Ajoutez à cela qu’en dépit du grand nombre de catholiques que contient l’Empire actuel d’Allemagne, il n’en est pas moins vrai que cet empire a tous les caractères d’un État essentiellement protestant. Or, les Allemands d’Autriche sont des catholiques très-attachés à leurs croyances. Et les protestants aussi bien que les libéraux d’Allemagne sont si opposés à un accroissement d’influence des catholiques dans l’Empire que les pangermanistes autrichiens s’efforcent de modifier le caractère catholique des Allemands d’Autriche. Le mouvement connu sous le nom de Los von Rom, « la séparation d’avec Rome » n’a pas d’autre origine.

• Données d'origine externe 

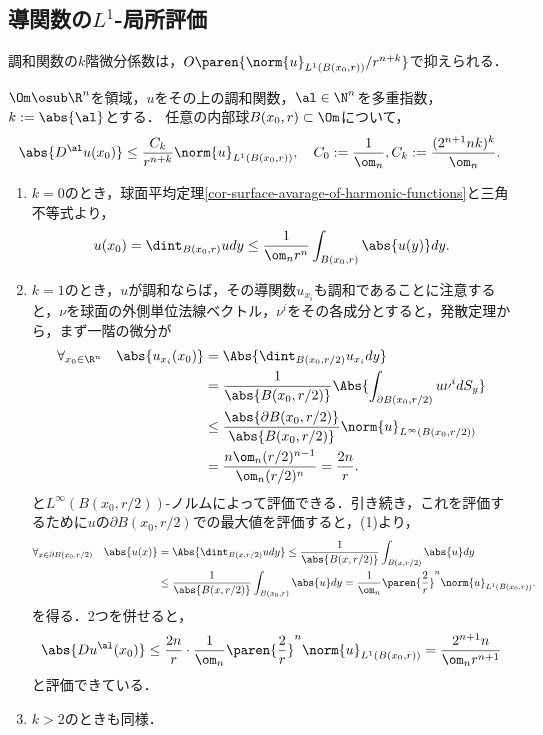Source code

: \documentclass[uplatex,dvipdfmx]{jsreport}
\begin{document}
\subsection{導関数の$L^1$-局所評価}

\begin{tcolorbox}[colframe=ForestGreen, colback=ForestGreen!10!white,breakable,colbacktitle=ForestGreen!40!white,coltitle=black,fonttitle=\bfseries\sffamily,
title=]
    調和関数の$k$階微分係数は，$O\paren{\norm{u}_{L^1(B(x_0,r))}/r^{n+k}}$で抑えられる．
\end{tcolorbox}

\begin{theorem}\label{thm-L1-evaluation-of-derivarive}
    $\Om\osub\R^n$を領域，$u$をその上の調和関数，$\al\in\N^n$を多重指数，$k:=\abs{\al}$とする．
    任意の内部球$B(x_0,r)\subset\Om$について，
    \[\abs{D^\al u(x_0)}\le\frac{C_k}{r^{n+k}}\norm{u}_{L^1(B(x_0,r))},\quad C_0:=\frac{1}{\om_n},C_k:=\frac{(2^{n+1}nk)^k}{\om_n}.\]
\end{theorem}
\begin{Proof}\mbox{}
    \begin{enumerate}
        \item $k=0$のとき，球面平均定理\ref{cor-surface-avarage-of-harmonic-functions}と三角不等式より，
        \[u(x_0)=\dint_{B(x_0,r)}udy\le\frac{1}{\om_nr^n}\int_{B(x_0,r)}\abs{u(y)}dy.\]
        \item $k=1$のとき，$u$が調和ならば，その導関数$u_{x_i}$も調和であることに注意すると，$\nu$を球面の外側単位法線ベクトル，$\nu^i$をその各成分とすると，発散定理から，まず一階の微分が
        \begin{align*}
            \forall_{x_0\in\R^n}\quad\abs{u_{x_i}(x_0)}&=\Abs{\dint_{B(x_0,r/2)}u_{x_i}dy}\\
            &=\frac{1}{\abs{B(x_0,r/2)}}\Abs{\int_{\partial B(x_0,r/2)}u\nu^idS_y}\\
            &\le\frac{\abs{\partial B(x_0,r/2)}}{\abs{B(x_0,r/2)}}\norm{u}_{L^\infty(B(x_0,r/2))}\\
            &=\frac{n\om_n(r/2)^{n-1}}{\om_n(r/2)^n}=\frac{2n}{r}.
        \end{align*}
        と$L^\infty(B(x_0,r/2))$-ノルムによって評価できる．引き続き，これを評価するために$u$の$\partial B(x_0,r/2)$での最大値を評価すると，(1)より，
        \begin{align*}
            \forall_{x\in\partial B(x_0,r/2)}\quad\abs{u(x)}&=\Abs{\dint_{B(x,r/2)}udy}\le\frac{1}{\abs{B(x,r/2)}}\int_{B(x,r/2)}\abs{u}dy\\
            &\le\frac{1}{\abs{B(x,r/2)}}\int_{B(x_0,r)}\abs{u}dy=\frac{1}{\om_n}\paren{\frac{2}{r}}^n\norm{u}_{L^1(B(x_0,r))}.
        \end{align*}
        を得る．2つを併せると，
        \[\abs{Du^\al(x_0)}\le\frac{2n}{r}\cdot\frac{1}{\om_n}\paren{\frac{2}{r}}^n\norm{u}_{L^1(B(x_0,r))}=\frac{2^{n+1}n}{\om_nr^{n+1}}\]
        と評価できている．
        \item $k>2$のときも同様．
    \end{enumerate}
\end{Proof}
\end{document}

D’autre part, on a considéré non sans raison que l’existence de la monarchie austro-hongroise était une nécessité européenne et des panslavistes aussi convaincus que Palacky et Rieger ont même déclaré que si l’Autriche n’existait pas, il faudrait la créer. Le démembrement de ce pays constituerait donc une calamité européenne et ce démembrement fait partie du programme pangermaniste. L’Allemagne courrait de ce fait un danger considérable auquel ses maîtres ne l’exposeront pas, celui d’une coalition formidable des puissances européennes contre l’Allemagne agrandie. Il y a donc ici antagonisme profond entre la real Politik l’empire d’Allemagne et le Pangermanisme. Mais voilà qui va creuser le fossé plus profondément encore.

Comme allié de l’Empereur d’Autriche, l’Empereur d’Allemagne peut compter sur la coopération des régiments bohémiens, moraviens, polonais, ruthéniens, transylvaniens, magyars, slovaques, serbes et croates qui font partie de l’armée austro-hongroise. Que les vues des pangermanistes se réalisent et ces armées se tourneront probablement contre l’Allemagne.

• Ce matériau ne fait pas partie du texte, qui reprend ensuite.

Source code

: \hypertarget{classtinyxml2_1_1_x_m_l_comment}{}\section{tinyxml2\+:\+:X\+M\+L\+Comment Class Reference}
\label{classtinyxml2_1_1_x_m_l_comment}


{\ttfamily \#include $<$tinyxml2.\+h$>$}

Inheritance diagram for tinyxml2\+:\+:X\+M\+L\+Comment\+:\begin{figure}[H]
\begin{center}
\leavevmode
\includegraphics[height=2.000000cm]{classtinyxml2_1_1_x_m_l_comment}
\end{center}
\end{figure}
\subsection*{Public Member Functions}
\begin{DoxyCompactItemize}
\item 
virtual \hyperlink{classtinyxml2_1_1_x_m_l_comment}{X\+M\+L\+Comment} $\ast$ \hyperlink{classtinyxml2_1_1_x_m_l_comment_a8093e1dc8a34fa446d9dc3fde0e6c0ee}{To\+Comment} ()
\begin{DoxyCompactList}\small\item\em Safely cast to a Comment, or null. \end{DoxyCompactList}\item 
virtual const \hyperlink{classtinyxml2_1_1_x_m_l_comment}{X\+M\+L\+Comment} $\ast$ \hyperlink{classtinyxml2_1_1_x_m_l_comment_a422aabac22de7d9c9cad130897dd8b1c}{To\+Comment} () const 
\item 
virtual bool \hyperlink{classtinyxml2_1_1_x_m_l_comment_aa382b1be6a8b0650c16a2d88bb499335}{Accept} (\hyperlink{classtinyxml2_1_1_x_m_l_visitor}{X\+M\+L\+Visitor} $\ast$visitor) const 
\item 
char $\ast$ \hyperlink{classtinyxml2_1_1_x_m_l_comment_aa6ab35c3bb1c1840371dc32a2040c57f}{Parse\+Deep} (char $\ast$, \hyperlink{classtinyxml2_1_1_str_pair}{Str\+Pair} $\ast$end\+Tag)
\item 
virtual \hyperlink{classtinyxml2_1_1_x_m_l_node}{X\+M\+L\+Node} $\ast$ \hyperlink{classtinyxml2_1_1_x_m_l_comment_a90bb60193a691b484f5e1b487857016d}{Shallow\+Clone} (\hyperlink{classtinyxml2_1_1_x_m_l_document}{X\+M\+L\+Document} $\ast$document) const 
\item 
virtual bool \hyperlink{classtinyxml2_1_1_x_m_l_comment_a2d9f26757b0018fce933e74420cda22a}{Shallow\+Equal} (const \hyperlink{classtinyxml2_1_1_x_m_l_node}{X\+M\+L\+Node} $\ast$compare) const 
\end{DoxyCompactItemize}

D’autre part, l’Allemagne profite indirectement de l’influence économique et politique de son alliée dans les Balkans, influence dont la priverait la réalisation du rêve pangermaniste.

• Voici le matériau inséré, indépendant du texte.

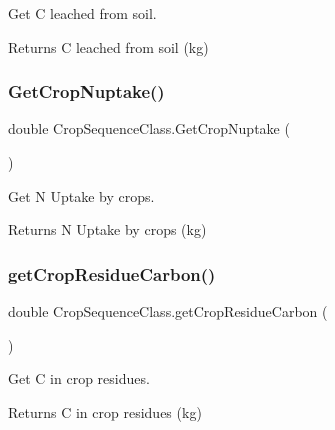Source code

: Get C leached from soil. 

\begin{DoxyReturn}{Returns}
C leached from soil (kg) 
\end{DoxyReturn}
\mbox{\label{class_crop_sequence_class_a92d2f8335cb4f16506d5087e0ab58622}} 
\subsubsection{\texorpdfstring{GetCropNuptake()}{GetCropNuptake()}}
{\footnotesize\ttfamily double Crop\+Sequence\+Class.\+Get\+Crop\+Nuptake (\begin{DoxyParamCaption}{ }\end{DoxyParamCaption})\hspace{0.3cm}{\ttfamily [inline]}}



Get N Uptake by crops. 

\begin{DoxyReturn}{Returns}
N Uptake by crops (kg) 
\end{DoxyReturn}
\mbox{\label{class_crop_sequence_class_aa75f44fa8e749c2f59010972c2956dc7}} 
\subsubsection{\texorpdfstring{getCropResidueCarbon()}{getCropResidueCarbon()}}
{\footnotesize\ttfamily double Crop\+Sequence\+Class.\+get\+Crop\+Residue\+Carbon (\begin{DoxyParamCaption}{ }\end{DoxyParamCaption})\hspace{0.3cm}{\ttfamily [inline]}}



Get C in crop residues. 

\begin{DoxyReturn}{Returns}
C in crop residues (kg) 
\end{DoxyReturn}
\mbox{\label{class_crop_sequence_class_ad153a07bfea03b639bfa702d109ec759}}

Les hommes d’État de l’Allemagne ne peuvent non plus songer à une annexion d’Amsterdam et de Rotterdam. Les Hollandais n’ont pas le moindre désir de s’amalgamer avec les Allemands et une guerre pour les réduire déterminerait une coalition européenne, dirigée par l’Angleterre, qu’aucun homme d’État allemand n’affronterait d’un cœur léger. Sans compter qu’en matière économique, les Hollandais et les Allemands ont des idées totalement différentes, ceux-ci protectionnistes, ceux-là libres-échangistes.